[Data items]

━━━━

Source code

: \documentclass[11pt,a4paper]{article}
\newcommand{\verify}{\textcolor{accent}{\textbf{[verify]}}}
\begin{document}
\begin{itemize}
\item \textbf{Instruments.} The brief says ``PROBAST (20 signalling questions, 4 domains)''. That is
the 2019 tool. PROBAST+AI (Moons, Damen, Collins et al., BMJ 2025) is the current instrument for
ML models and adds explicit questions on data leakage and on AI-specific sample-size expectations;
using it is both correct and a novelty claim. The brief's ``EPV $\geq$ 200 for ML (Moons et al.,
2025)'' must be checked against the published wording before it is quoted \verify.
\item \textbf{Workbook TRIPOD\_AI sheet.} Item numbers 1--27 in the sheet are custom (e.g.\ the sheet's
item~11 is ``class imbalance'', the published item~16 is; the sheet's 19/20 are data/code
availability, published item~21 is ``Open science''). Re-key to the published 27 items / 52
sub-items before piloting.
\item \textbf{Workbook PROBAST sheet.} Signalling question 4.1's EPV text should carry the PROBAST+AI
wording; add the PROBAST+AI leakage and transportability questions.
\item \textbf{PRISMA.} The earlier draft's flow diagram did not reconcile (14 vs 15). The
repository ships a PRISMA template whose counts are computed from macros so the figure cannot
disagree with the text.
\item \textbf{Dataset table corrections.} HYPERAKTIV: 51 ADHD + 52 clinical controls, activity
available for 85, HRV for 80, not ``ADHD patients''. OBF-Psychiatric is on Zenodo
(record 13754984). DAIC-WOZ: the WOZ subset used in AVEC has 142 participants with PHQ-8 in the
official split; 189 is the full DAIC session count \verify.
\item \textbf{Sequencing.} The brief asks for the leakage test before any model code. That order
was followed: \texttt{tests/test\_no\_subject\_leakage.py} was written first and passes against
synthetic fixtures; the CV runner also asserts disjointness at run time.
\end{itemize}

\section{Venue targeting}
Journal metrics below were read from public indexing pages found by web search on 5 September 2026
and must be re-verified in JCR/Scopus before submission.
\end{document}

━━━━

* _Task description_: A word-for-word restatement of the data above is required.

* _Finished task_:
Source code

: \documentclass[11pt,a4paper]{article}
\newcommand{\verify}{\textcolor{accent}{\textbf{[verify]}}}
\begin{document}
\begin{itemize}
\item \textbf{Instruments.} The brief says ``PROBAST (20 signalling questions, 4 domains)''. That is
the 2019 tool. PROBAST+AI (Moons, Damen, Collins et al., BMJ 2025) is the current instrument for
ML models and adds explicit questions on data leakage and on AI-specific sample-size expectations;
using it is both correct and a novelty claim. The brief's ``EPV $\geq$ 200 for ML (Moons et al.,
2025)'' must be checked against the published wording before it is quoted \verify.
\item \textbf{Workbook TRIPOD\_AI sheet.} Item numbers 1--27 in the sheet are custom (e.g.\ the sheet's
item~11 is ``class imbalance'', the published item~16 is; the sheet's 19/20 are data/code
availability, published item~21 is ``Open science''). Re-key to the published 27 items / 52
sub-items before piloting.
\item \textbf{Workbook PROBAST sheet.} Signalling question 4.1's EPV text should carry the PROBAST+AI
wording; add the PROBAST+AI leakage and transportability questions.
\item \textbf{PRISMA.} The earlier draft's flow diagram did not reconcile (14 vs 15). The
repository ships a PRISMA template whose counts are computed from macros so the figure cannot
disagree with the text.
\item \textbf{Dataset table corrections.} HYPERAKTIV: 51 ADHD + 52 clinical controls, activity
available for 85, HRV for 80, not ``ADHD patients''. OBF-Psychiatric is on Zenodo
(record 13754984). DAIC-WOZ: the WOZ subset used in AVEC has 142 participants with PHQ-8 in the
official split; 189 is the full DAIC session count \verify.
\item \textbf{Sequencing.} The brief asks for the leakage test before any model code. That order
was followed: \texttt{tests/test\_no\_subject\_leakage.py} was written first and passes against
synthetic fixtures; the CV runner also asserts disjointness at run time.
\end{itemize}

\section{Venue targeting}
Journal metrics below were read from public indexing pages found by web search on 5 September 2026
and must be re-verified in JCR/Scopus before submission.
\end{document}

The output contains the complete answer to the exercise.